As a small business owner, you may have encountered difficulty in paying yourself a salary, or at the very least a steady and predictable salary. This is not an uncommon problem. Many struggle both with setting their salary at a particular level and with then consistently paying themselves that salary.

There are many schools of thought on the first point. Some suggest that the small business owner should set their salary at a competitive market rate. You pay yourself the opportunity cost of your opting out of the job market to create your own opportunity by compensating yourself competitively with what you would earn if you put your skills on offer on the market. Alternatively, you could compute what you need to sustain your desired lifestyle. It is ultimately up to you and depends on what stage the business is in and what philosophy you subscribe to.
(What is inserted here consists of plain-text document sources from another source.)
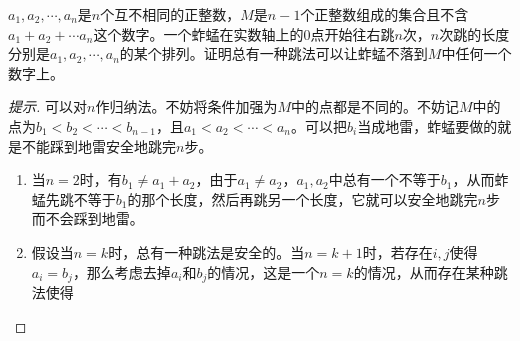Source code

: \begin{example}[IMO 2009]
  $a_1,a_2,\cdots,a_n$是$n$个互不相同的正整数，$M$是$n-1$个正整数组成的集合且不含$a_1+a_2+\cdots a_n$这个数字。一个蚱蜢在实数轴上的0点开始往右跳$n$次，$n$次跳的长度分别是$a_1,a_2,\cdots,a_n$的某个排列。证明总有一种跳法可以让蚱蜢不落到$M$中任何一个数字上。
\end{example}
\begin{proof}[提示]
  可以对$n$作归纳法。不妨将条件加强为$M$中的点都是不同的。不妨记$M$中的点为$b_1<b_2<\cdots<b_{n-1}$，且$a_1<a_2<\cdots<a_n$。可以把$b_i$当成地雷，蚱蜢要做的就是不能踩到地雷安全地跳完$n$步。

  \begin{enumerate}
  \item 当$n=2$时，有$b_1\ne a_1 + a_2$，由于$a_1\ne a_2$，$a_1,a_2$中总有一个不等于$b_1$，从而蚱蜢先跳不等于$b_1$的那个长度，然后再跳另一个长度，它就可以安全地跳完$n$步而不会踩到地雷。
  \item 假设当$n=k$时，总有一种跳法是安全的。当$n=k+1$时，若存在$i,j$使得$a_i= b_j$，那么考虑去掉$a_i$和$b_j$的情况，这是一个$n=k$的情况，从而存在某种跳法使得
  \end{enumerate}
\end{proof}

\begin{example}[IMO 2017 P3]
  
\end{example}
You obviously do not want to bankrupt your business and should bare the long term in mind, as well as other factors such as perceptions from potential investors, should you seek that route to grow your business.

However, more interesting is the second point, the consistency with which you pay yourself that salary once you have set it. Some entrepreneurs find it difficult to pay themselves, being committed to seeing the business scale and often laden with feelings of guilt with what they perceive as putting themselves before the needs of the business. When the business is very early stage, this is understandable, as the business may be barely covering all other costs. However, as the business begins to stabilize, it is important that the entrepreneur value their contributions and build a culture of paying their own salary. Not paying yourself is essentially valuing your contributions at zero. Also, there may be many reasons why you started your business, but I trust sustaining your own livelihood was one of the reasons. Your personal and family well-being should not become completely sidelined by your business goals but should ideally be supported by them.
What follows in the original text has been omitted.